Une description de la Noblesse de province en France par Honoré de Balzac, dans son livre La Femme abandonnée, écrit en 1832.
« En 1822, au commencement du printemps, les médecins de Paris envoyèrent en Basse-Normandie un jeune homme qui relevait d’une maladie inflammatoire causée par quelque excès d’étude, ou de vie peut-être. Sa convalescence exigeait un repos complet, une nourriture douce, un air froid et l’absence totale de sensations extrêmes. (…) Il vint à Bayeux, jolie ville située à deux lieux de la mer, chez une de ses cousines, qui l’accueillit avec cette cordialité particulière aux gens habitués à vivre dans la retraite, et pour lesquels l’arrivée d’un parent ou d’un ami devient un bonheur.
A quelques usages près, toutes les petites villes se ressemblent. Or, après plusieurs soirées passées chez sa cousine Mme de Saint-Sevère, ou chez les personnes qui composaient sa compagnie, ce jeune Parisien, nommé M. le baron Gaston de Nueil, eut bientôt connu les gens que cette société exclusive regardait comme étant toute la ville. Gaston de Nueil vit en eux le personnel immuable que les observateurs retrouvent dans les nombreuses capitales de ces anciens Etats qui formaient la France d’autrefois.

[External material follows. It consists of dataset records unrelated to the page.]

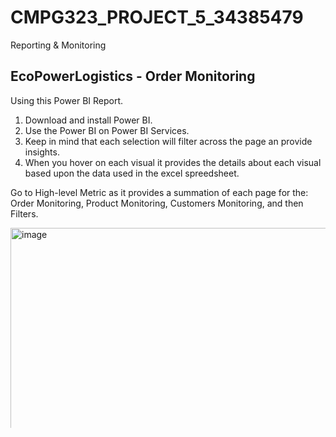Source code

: # CMPG323_PROJECT_5_34385479
Reporting &amp; Monitoring

## EcoPowerLogistics - Order Monitoring

Using this Power BI Report.
1. Download and install Power BI.
2. Use the Power BI on Power BI Services.
3. Keep in mind that each selection will filter across the page an provide insights.
4. When you hover on each visual it provides the details about each visual based upon the data used in the excel spreedsheet.


Go to High-level Metric as it provides a summation of each page for the: Order Monitoring, Product Monitoring, Customers Monitoring, and then Filters. 



<img width="508" alt="image" src="https://github.com/kayleeyana/CMPG323_PROJECT_5_34385479/assets/112712495/68a9bedc-19aa-43c6-aa6c-c3b492ea6ccb">

# The High-level Page provides insight upon clicking and hovering around visuals.

1.Filter that navigates between pages upon clicking on each page selection.

2. The left side of "High-Metrics" page updates with each selection per visual using a slicer.

               -Sum of Discount.
               -Sum of Quantity.
               -Sum of Sales.

# List of Visual Insights to consider:
2. Sum of UnitsInStock by Category using clustered column chart.
3. Sum Of Quanity by ProductName and customerTitle using a stacked column chart.
4. Sum of Sales by delivery address using a clustered column chart.


# Providing Executives a quick and detailed summary of how the company is doing on a high level.

# Order Monitoring Page provides insight upon clicking and hovering around visuals.


1.Filter that navigates between pages upon clicking on each page selection.

2. The left side of "High-Metrics" page updates with each selection per visual using a slicer.

               -Count of OrderID.
               -Count of Sales
               -OrderDate.

# List of Visual Insights to consider.
1.Count of Orderid by CustomerName using a clustered column chart.
2.Count of Sales by OrderDate and DeliverSales using a line and stacked column chart.
3.Count of Orderid by category.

C’était d’abord la famille dont la noblesse, inconnue à cinquante lieues plus loin, passe, dans le département, pour incontestable et de la plus haute antiquité. Cette espèce de famille royale au petit pied effleure par ses alliances, sans que personne s’en doute, les Navarreins, les Grandlieu, touche aux Cadignan, et s’accroche aux Blamont-Chauvry. Le chef de cette race illustre est toujours un chasseur déterminé. Homme sans manières, il accable tout le monde de sa supériorité nominale ; tolère le sous-préfet, comme il souffre l’impôt ; n’admet aucunes des puissances nouvelles créées par le dix-neuvième siècle, et fait observer comme une monstruosité politique, que le premier ministre n’est pas gentilhomme. Sa femme a le ton tranchant, parle haut, a eu des adorateurs, mais fait régulièrement ses pâques ; elle élève mal ses filles, et pense qu’elles seront toujours assez riches de leur nom. La femme et le mari n’ont d’ailleurs aucune idée du luxe actuel : ils gardent les livrées de théâtre, tiennent aux anciennes formes pour l’argenterie, les meubles, les voitures, comme pour les moeurs et le langage. Ce vieux faste s’allie d’ailleurs assez bien avec l’économie des provinces. (…)
A cette famille fossile s’oppose une famille plus riche mais de noblesse moins ancienne. Le mari et la femme vont passer deux mois d’hiver à Paris, ils en rapportent le ton fugitif et les passions éphémères. Madame est élégante, un peu guindée et toujours en retard avec les modes. Cependant elle se moque de l’ignorance affectée par ses voisins ; son argenterie est moderne ; elle a des grooms, des nègres, un valet de chambre. Son fils aîné a tilbury, ne fait rien, il a un majorat ; le cadet est auditeur au Conseil d’Etat. Le père, très au fait des intrigues du ministère, raconte des anecdotes sur Louis XVIII et sur Mme du Cayla ; il est membre du conseil général, se fait habiller à Paris, et porte la croix de la Légion d’honneur. Enfin ce gentilhomme a compris la Restauration, et bat monnaie à la Chambre ; mais son royalisme est moins pur que celui de la famille avec laquelle il rivalise. Il reçoit La Gazette et les Débats. L’autre famille ne lit que La Quotidienne.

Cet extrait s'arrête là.